:: RECORDS TO USE ::
━━━━━━━━━━━━━━━━━━━━

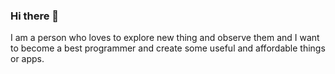 ### Hi there 👋

<!--
**Samriddhi743/Samriddhi743** is a ✨ _special_ ✨ repository because its `README.md` (this file) appears on your GitHub profile.

Here are some ideas to get you started:

- 🔭 I’m currently student at PWIOI.
- 🌱 I’m currently learning C programming.
- 👯 I’m looking to collaborate on Codes or programs.
- 🤔 I’m looking for help with understanding the concept of programming.
- 💬 Ask me about my Life
- 📫 How to reach me: samriddhis743@gmail.com
- 😄 Pronouns: She/Her
- ⚡ Fun fact: I love to code and play music at same time so that I can remember which song helped me to complete the code.
--> I am a person who loves to explore new thing and observe them and I want to become a best programmer and create some useful and affordable things or apps.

━━━━━━━━━━━━━━━━━━━━

:: PROBLEM DETAILS ::
Return the listing exactly as it appears, excluding any image.

:: OUTPUT FOR THIS EXERCISE ::
 ### Hi there 👋

<!--
**Samriddhi743/Samriddhi743** is a ✨ _special_ ✨ repository because its `README.md` (this file) appears on your GitHub profile.

Here are some ideas to get you started:

- 🔭 I’m currently student at PWIOI.
- 🌱 I’m currently learning C programming.
- 👯 I’m looking to collaborate on Codes or programs.
- 🤔 I’m looking for help with understanding the concept of programming.
- 💬 Ask me about my Life
- 📫 How to reach me: samriddhis743@gmail.com
- 😄 Pronouns: She/Her
- ⚡ Fun fact: I love to code and play music at same time so that I can remember which song helped me to complete the code.
--> I am a person who loves to explore new thing and observe them and I want to become a best programmer and create some useful and affordable things or apps.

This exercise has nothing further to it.